The LV-3B was 65 feet (19.812 meters) long from the base to the Mercury adapter section, and the tank section is 10 feet (3.038 meters) in diameter. The complete Mercury-Atlas orbital launch vehicle is 93 feet (28.436 meters) tall, including the escape tower. When ready for launch it weighed approximately 260,000 pounds (117,934 kilograms).
The Atlas’ three engines were built by the Rocketdyne Division of North American Aviation, Inc., at Canoga Park, California. Two Rocketdyne LR89-NA-5 engines and one LR105-NA-5 produced 341,140 pounds (1,517.466 kilonewtons) of thrust. The rocket was fueled by a highly-refined kerosene, RP-1, with liquid oxygen as the oxidizer.
Malcolm Scott Carpenter died 10 October 2013 at the age of 88. His spacecraft, Aurora 7, is on display at the Chicago Museum of Science and Industry, Lakeshore Drive, Chicago, Illinois.
“The selection procedures for Project Mercury were directed by a NASA selection committee, consisting of Charles Donlan, a senior management engineer; Warren North, a test pilot engineer; Stanley White and William Argerson, flight surgeons; Allen Gamble and Robert Voas psychologists; and George Ruff and Edwin Levy, psychiatrists. The committee recognized that the unusual conditions associated with spaceflight are similar to those experienced by military test pilots. In January 1959, the committee received and screened 508 service records of a group of talented test pilots, from which 110 candidates were assembled.

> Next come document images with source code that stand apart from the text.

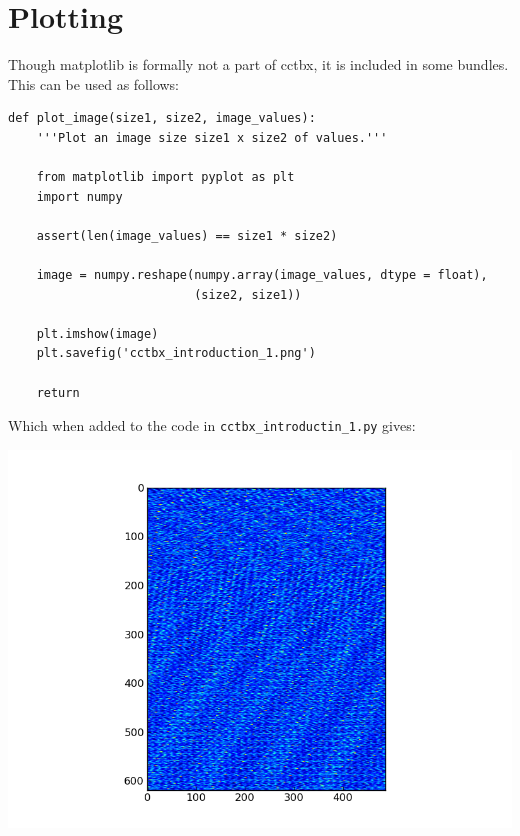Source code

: \documentclass[a4paper, 11pt]{article}
\begin{document}
\section{Plotting}

Though matplotlib is formally not a part of cctbx, it is included in some bundles. This can be used as follows:

{\small
\begin{verbatim}
def plot_image(size1, size2, image_values):
    '''Plot an image size size1 x size2 of values.'''

    from matplotlib import pyplot as plt
    import numpy

    assert(len(image_values) == size1 * size2)

    image = numpy.reshape(numpy.array(image_values, dtype = float),
                          (size2, size1))

    plt.imshow(image)
    plt.savefig('cctbx_introduction_1.png')

    return
\end{verbatim}
}

\noindent
Which when added to the code in \verb|cctbx_introductin_1.py| gives:

\includegraphics[scale = 0.5]{cctbx_introduction_1.png}
\end{document}
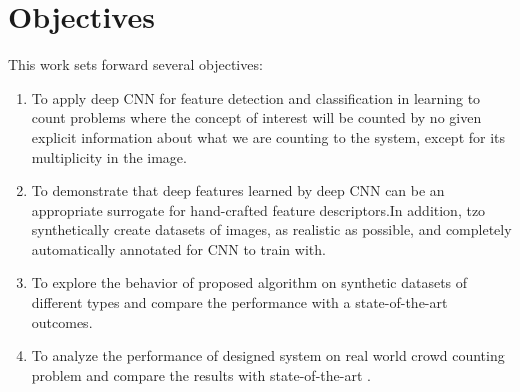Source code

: \section{Objectives}
This work sets forward several objectives:
\begin{enumerate}
	\item To apply deep CNN for feature detection and classification in learning to count problems where the concept of interest will be counted by no given explicit information about what we are counting to the system, except for its multiplicity in the image.
	\item To demonstrate that deep features learned by deep CNN can be an appropriate surrogate for hand-crafted feature descriptors.In addition, tzo synthetically create datasets of images, as realistic as possible, and completely automatically annotated for CNN to train with.
	\item To explore the behavior of proposed algorithm on synthetic datasets of different types and compare the performance with a state-of-the-art outcomes\cite{segui2015learning}.   
	\item To analyze the performance of designed system on real world crowd counting problem and compare the results with state-of-the-art \cite{chan2008privacy}.   

\end{enumerate}

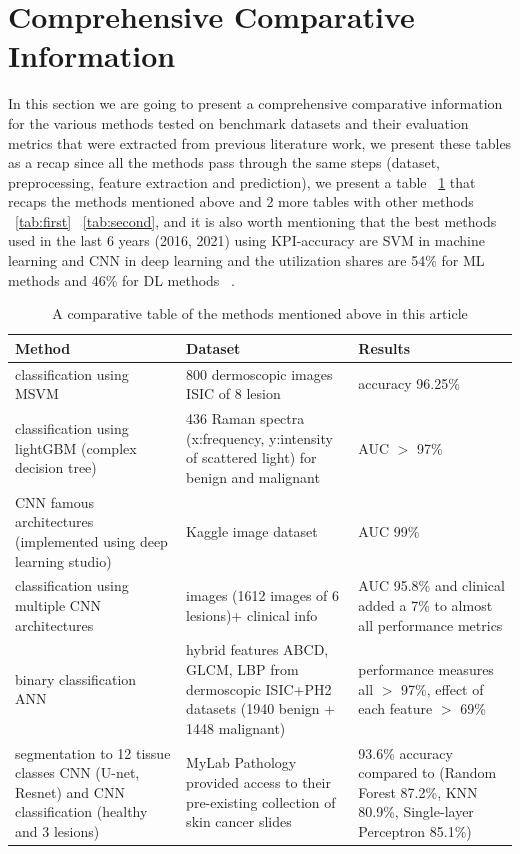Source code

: \section{Comprehensive Comparative Information}
In this section we are going to present a comprehensive comparative information for the various methods tested on benchmark datasets and their evaluation metrics that were extracted from previous literature work, we present these tables as a recap since all the methods pass through the same steps (dataset, preprocessing, feature extraction and prediction), we present a table ~\ref{tab:outable} that recaps the methods  mentioned above and 2 more tables with other methods ~\ref{tab:first} ~\ref{tab:second}, and it is also worth mentioning that the best methods used in the last 6 years (2016, 2021) using KPI-accuracy are SVM in machine learning and CNN in deep learning and the utilization shares are 54\% for ML methods and 46\% for DL methods ~\cite{Painuli2022}.


\begin{table}[htbp]
    \begin{center}
        \begin{tabular}{p{3cm}|p{3cm}|p{6cm}}
        \hline 
        Method & Dataset & Results  \\ 
        \hline 
        classification using MSVM & 800 dermoscopic images ISIC of 8 lesion &  accuracy 96.25\% \\ 
        \hline 
        classification using lightGBM (complex decision tree) & 436 Raman spectra (x:frequency, y:intensity of scattered light) for benign and malignant & AUC $>$ 97\%  \\ 
        \hline 
        CNN famous architectures (implemented using deep learning studio) & Kaggle image dataset &   AUC 99\% \\ 
        \hline 
        classification using multiple CNN architectures & images (1612 images of 6 lesions)+ clinical info &  AUC 95.8\% and clinical added a 7\% to almost all performance metrics \\ 
        \hline 
        binary classification ANN & hybrid features ABCD, GLCM, LBP from dermoscopic  ISIC+PH2 datasets (1940 benign + 1448 malignant) & performance measures all $>$ 97\%, effect of each feature $>$ 69\%  \\ 
        \hline 
        segmentation to 12 tissue classes CNN (U-net, Resnet) and CNN classification (healthy and 3 lesions) & MyLab Pathology provided access to their pre-existing collection of skin cancer slides & 93.6\% accuracy compared to (Random Forest 87.2\%, KNN 80.9\%, Single-layer Perceptron 85.1\%) \\ 
        \hline 
        \end{tabular} 
    \end{center}
\caption{A comparative table of the methods mentioned above in this article}
\label{tab:outable}
\end{table}

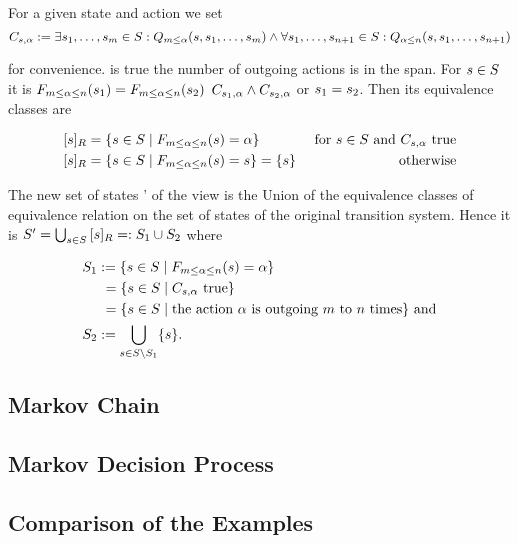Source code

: \documentclass[preview]{standalone}
\begin{document}
For a given state \state and action \action we set
\[
\formoutact:= \exists \state_1, \dots, \state_\numoutactb \in \states: \predminoutact[\numoutactb]\land \\
\forall \state_1, \dots, \state_{\numoutact+1} \in \states: \predmaxoutact
\]

for convenience. \formoutact is true  \iffN the number of outgoing actions is in the span. For $\state \in \states$ it is $\gfctspanoutaction(\state_1) = \gfctspanoutaction(\state_2)$ \iffN $\formoutact[\state_1] \land \formoutact[\state_2]$ or $\state_1 = \state_2$. Then its equivalence classes are

\begin{align*}
	\eqclassv{\state} &= \{\state \in \states \mid \gfctspanoutaction(\state) = \action\} &\text{ for } \state \in \states \text{ and } \formoutact \text{ true} \\
	\eqclassv{\state} &= \{\state \in \states \mid \gfctspanoutaction(\state) = \state\} = \{\state\} &\text{ otherwise}	
\end{align*}

The new set of states \states' of the view \viewspanoutaction is the Union of the equivalence classes of equivalence relation \eqrelview on the set of states \states of the original transition system. Hence it is $\states' = \bigcup_{\state \in \states} \eqclassv{\state} =: \states_1 \cup \states_2$ where

\begin{align*}
	\states_1 &:= \{\state \in \states \mid \gfctspanoutaction(\state) = \action\} \\
	&\hspace{1.15mm}= \{\state \in \states  \mid \formoutact \text{ true}\} \\
	&\hspace{1.15mm}= \{\state \in \states \mid \text{the action } \action \text{ is outgoing } \numoutactb \text{ to } \numoutact \text{ times}\} \text{ and} \\
	\states_2 &:= \bigcup_{\state \in \states \setminus \states_1}\{\state\}.
\end{align*}

\subsection{Markov Chain}
\subsection{Markov Decision Process}
\subsection{Comparison of the Examples}
\end{document}
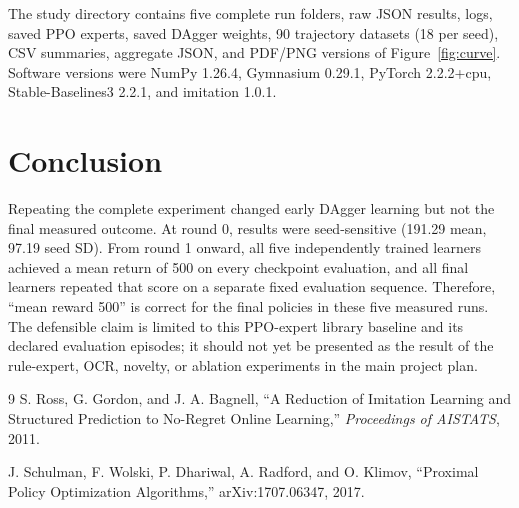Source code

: \documentclass[11pt]{article}
\begin{document}
The study directory contains five complete run folders, raw JSON results, logs, saved PPO experts, saved DAgger weights, 90 trajectory datasets (18 per seed), CSV summaries, aggregate JSON, and PDF/PNG versions of Figure~\ref{fig:curve}. Software versions were NumPy 1.26.4, Gymnasium 0.29.1, PyTorch 2.2.2+cpu, Stable-Baselines3 2.2.1, and imitation 1.0.1.

\section{Conclusion}

Repeating the complete experiment changed early DAgger learning but not the final measured outcome. At round 0, results were seed-sensitive (191.29 mean, 97.19 seed SD). From round 1 onward, all five independently trained learners achieved a mean return of 500 on every checkpoint evaluation, and all final learners repeated that score on a separate fixed evaluation sequence. Therefore, ``mean reward 500'' is correct for the final policies in these five measured runs. The defensible claim is limited to this PPO-expert library baseline and its declared evaluation episodes; it should not yet be presented as the result of the rule-expert, OCR, novelty, or ablation experiments in the main project plan.

\begin{thebibliography}{9}
S. Ross, G. Gordon, and J. A. Bagnell,
``A Reduction of Imitation Learning and Structured Prediction to No-Regret Online Learning,''
\emph{Proceedings of AISTATS}, 2011.

J. Schulman, F. Wolski, P. Dhariwal, A. Radford, and O. Klimov,
``Proximal Policy Optimization Algorithms,'' arXiv:1707.06347, 2017.
\end{thebibliography}
\end{document}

Less than one month later, through a variety of interviews and a battery of written tests, the NASA selection committee pared down this group to 32 candidates.
“Each candidate endured even more stringent physical, psychological, and mental examinations, including total body x-rays, pressure suit tests, cognitive exercises, and a series of unnerving interviews. Of the 32 candidates, 18 were recommended for Project Mercury without medical reservations. On April 1, 1959, Robert Gilruth, the head of the Space Task Group, and Donlan, North, and White selected the first American astronauts. The “Mercury Seven” were Scott Carpenter, L. Gordon Cooper, Jr., John H. Glenn, Jr., Virgil I. “Gus” Grissom, Walter M. Schirra, Jr., Alan B. Shepard, Jr., and Donald K. “Deke” Slayton.”